[Entries taken from a collection]
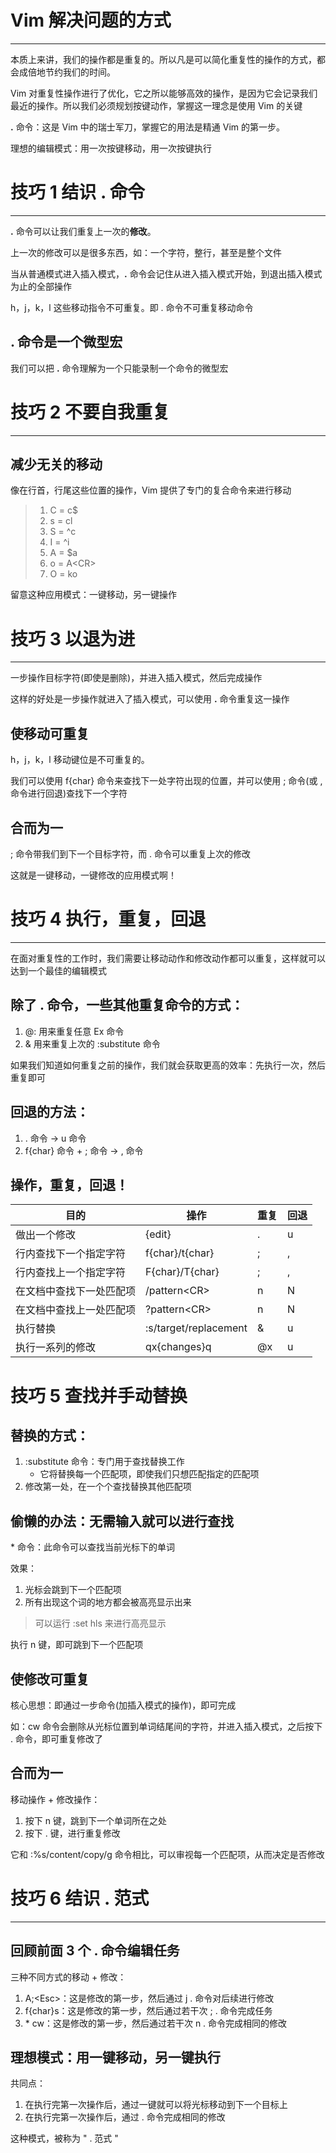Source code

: # Vim 解决问题的方式
---

本质上来讲，我们的操作都是重复的。所以凡是可以简化重复性的操作的方式，都会成倍地节约我们的时间。

Vim 对重复性操作进行了优化，它之所以能够高效的操作，是因为它会记录我们最近的操作。所以我们必须规划按键动作，掌握这一理念是使用 Vim 的关键

**.** 命令：这是 Vim 中的瑞士军刀，掌握它的用法是精通 Vim 的第一步。

理想的编辑模式：用一次按键移动，用一次按键执行

# 技巧 1  结识 **.** 命令
---

**.** 命令可以让我们重复上一次的**修改**。

上一次的修改可以是很多东西，如：一个字符，整行，甚至是整个文件

当从普通模式进入插入模式，**.** 命令会记住从进入插入模式开始，到退出插入模式为止的全部操作

h，j，k，l 这些移动指令不可重复。即 . 命令不可重复移动命令

## **.** 命令是一个微型宏

我们可以把 **.** 命令理解为一个只能录制一个命令的微型宏

# 技巧 2  不要自我重复
---

## 减少无关的移动

像在行首，行尾这些位置的操作，Vim 提供了专门的复合命令来进行移动

> 1. C = c$
> 2. s = cl
> 3. S = \^c
> 4. I = \^i
> 5. A = $a
> 6. o = A\<CR\>
> 7. O = ko

留意这种应用模式：一键移动，另一键操作

# 技巧 3  以退为进
---

一步操作目标字符(即使是删除)，并进入插入模式，然后完成操作

这样的好处是一步操作就进入了插入模式，可以使用 **.** 命令重复这一操作

## 使移动可重复

h，j，k，l 移动键位是不可重复的。

我们可以使用 f{char} 命令来查找下一处字符出现的位置，并可以使用 ; 命令(或 , 命令进行回退)查找下一个字符

## 合而为一

; 命令带我们到下一个目标字符，而 . 命令可以重复上次的修改

这就是一键移动，一键修改的应用模式啊！

# 技巧 4  执行，重复，回退
---

在面对重复性的工作时，我们需要让移动动作和修改动作都可以重复，这样就可以达到一个最佳的编辑模式

## 除了 . 命令，一些其他重复命令的方式：
1. @: 用来重复任意 Ex 命令
2. & 用来重复上次的 :substitute 命令

如果我们知道如何重复之前的操作，我们就会获取更高的效率：先执行一次，然后重复即可

## 回退的方法：
1. . 命令 -> u 命令
2. f{char} 命令 + ; 命令 -> , 命令 

## 操作，重复，回退！

| 目的 | 操作 | 重复 | 回退 |
| --- | --- | --- | --- |
| 做出一个修改 | {edit} | . | u |
| 行内查找下一个指定字符 | f{char}/t{char} | ; | , |
| 行内查找上一个指定字符 | F{char}/T{char} | ; | , |
| 在文档中查找下一处匹配项| /pattern\<CR\> | n | N |
| 在文档中查找上一处匹配项 | ?pattern\<CR\> | n | N |
| 执行替换 | :s/target/replacement | & | u |
| 执行一系列的修改 | qx{changes}q | @x | u |

# 技巧 5  查找并手动替换

## 替换的方式：
1. :substitute 命令：专门用于查找替换工作
	- 它将替换每一个匹配项，即使我们只想匹配指定的匹配项
2. 修改第一处，在一个个查找替换其他匹配项

## 偷懒的办法：无需输入就可以进行查找

\* 命令：此命令可以查找当前光标下的单词

效果：
1. 光标会跳到下一个匹配项
2. 所有出现这个词的地方都会被高亮显示出来

> 可以运行 :set hls 来进行高亮显示

执行 n 键，即可跳到下一个匹配项

## 使修改可重复

核心思想：即通过一步命令(加插入模式的操作)，即可完成

如：cw 命令会删除从光标位置到单词结尾间的字符，并进入插入模式，之后按下 . 命令，即可重复修改了

## 合而为一

移动操作 + 修改操作：
1. 按下 n 键，跳到下一个单词所在之处
2. 按下 . 键，进行重复修改

它和 :%s/content/copy/g 命令相比，可以审视每一个匹配项，从而决定是否修改

# 技巧 6  结识 . 范式
---

## 回顾前面 3 个 . 命令编辑任务

三种不同方式的移动 + 修改：
1. A;\<Esc\>：这是修改的第一步，然后通过 j . 命令对后续进行修改
2. f{char}s：这是修改的第一步，然后通过若干次 ; . 命令完成任务
3. \* cw：这是修改的第一步，然后通过若干次 n . 命令完成相同的修改

## 理想模式：用一键移动，另一键执行

共同点：
1. 在执行完第一次操作后，通过一键就可以将光标移动到下一个目标上
2. 在执行完第一次操作后，通过 . 命令完成相同的修改

这种模式，被称为 " . 范式 "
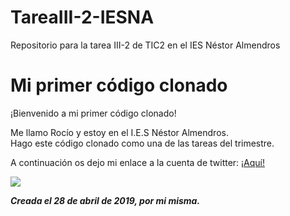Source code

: # TareaIII-2-IESNA
Repositorio para la tarea III-2 de TIC2 en el IES Néstor Almendros 
<html>
<body>
<!-- Contenido principal -->
<h1>Mi primer código clonado</h1>

<p>¡Bienvenido a mi primer código clonado!

<p>Me llamo Rocío y estoy en el I.E.S Néstor Almendros.<br>
Hago este código clonado como una de las tareas del trimestre.
<p> A continuación os dejo mi enlace a la cuenta de twitter: <a href="https://twitter.com/NietoCarrero?lang=en">¡Aquí!</a>
<p><img src="https://images.app.goo.gl/8WFn2NNa1ezcdZzG8">
<!-- Firma y fecha de la página, ¡sólo por cortesía! -->
<address><em><b>Creada el 28 de abril de 2019, por mi misma.<b/></em></address>

</body>
</html>
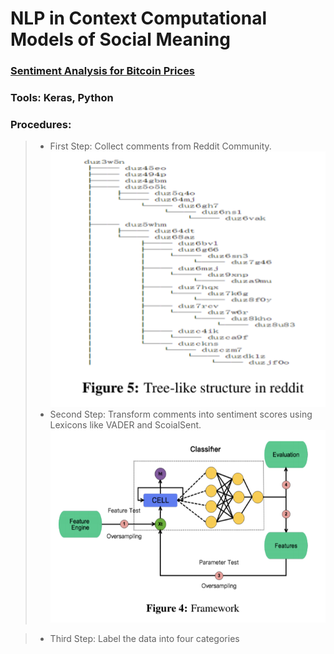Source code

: # NLP in Context Computational Models of Social Meaning


### [Sentiment Analysis for Bitcoin Prices](https://drive.google.com/file/d/148yOFW1_obxXyP_dUzvuCLlQj6-7ehhI/view?usp=sharing)

### Tools: Keras, Python

### Procedures:
>* First Step: Collect comments from Reddit Community.
![](https://github.com/16GMCN/Bitcoin-Sentiment-Analysis/blob/master/pic/Treelike_Reddit.png)
>* Second Step: Transform comments into sentiment scores using Lexicons like VADER and ScoialSent.
![](https://github.com/16GMCN/Bitcoin-Sentiment-Analysis/blob/master/pic/architecture.png)

>*  Third Step: Label the data into four categories




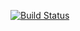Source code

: [![Build Status](https://travis-ci.org/edwingamboa/edwingamboa.github.io.svg?branch=master)](https://travis-ci.org/edwingamboa/edwingamboa.github.io)
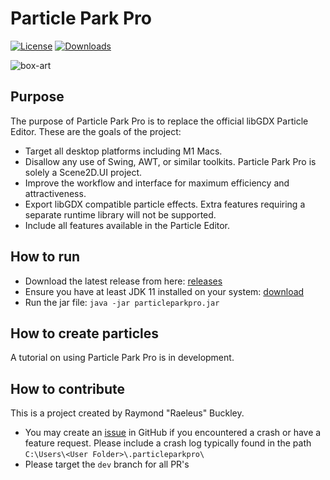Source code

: # Particle Park Pro
[![License](https://img.shields.io/github/license/raeleus/Particle-Park-Pro)](https://github.com/raeleus/Particle-Park-Pro/blob/master/LICENSE)
[![Downloads](https://img.shields.io/github/v/release/raeleus/Particle-Park-Pro
)](https://github.com/raeleus/Particle-Park-Pro/releases)

![box-art](https://github.com/raeleus/Particle-Park-Pro/assets/12948924/dc7ad3c9-69fd-4099-bfb0-89cd5878b8ab)

## Purpose

The purpose of Particle Park Pro is to replace the official libGDX Particle Editor. These are the goals of the project:

* Target all desktop platforms including M1 Macs.
* Disallow any use of Swing, AWT, or similar toolkits. Particle Park Pro is solely a Scene2D.UI project.
* Improve the workflow and interface for maximum efficiency and attractiveness.
* Export libGDX compatible particle effects. Extra features requiring a separate runtime library will not be supported.
* Include all features available in the Particle Editor.

## How to run

* Download the latest release from here: [releases](https://github.com/raeleus/Particle-Park-Pro/releases)
* Ensure you have at least JDK 11 installed on your system: [download](https://bell-sw.com/pages/downloads/)
* Run the jar file: `java -jar particleparkpro.jar`

## How to create particles

A tutorial on using Particle Park Pro is in development.

## How to contribute

This is a project created by Raymond "Raeleus" Buckley.
* You may create an [issue](https://github.com/raeleus/Particle-Park-Pro/issues) in GitHub if you encountered a crash or have a feature request. Please include a crash log typically found in the path `C:\Users\<User Folder>\.particleparkpro\`
* Please target the `dev` branch for all PR's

** Task to complete **
One number is the whole answer: how many lines in the records contain "código".

** Response below **
3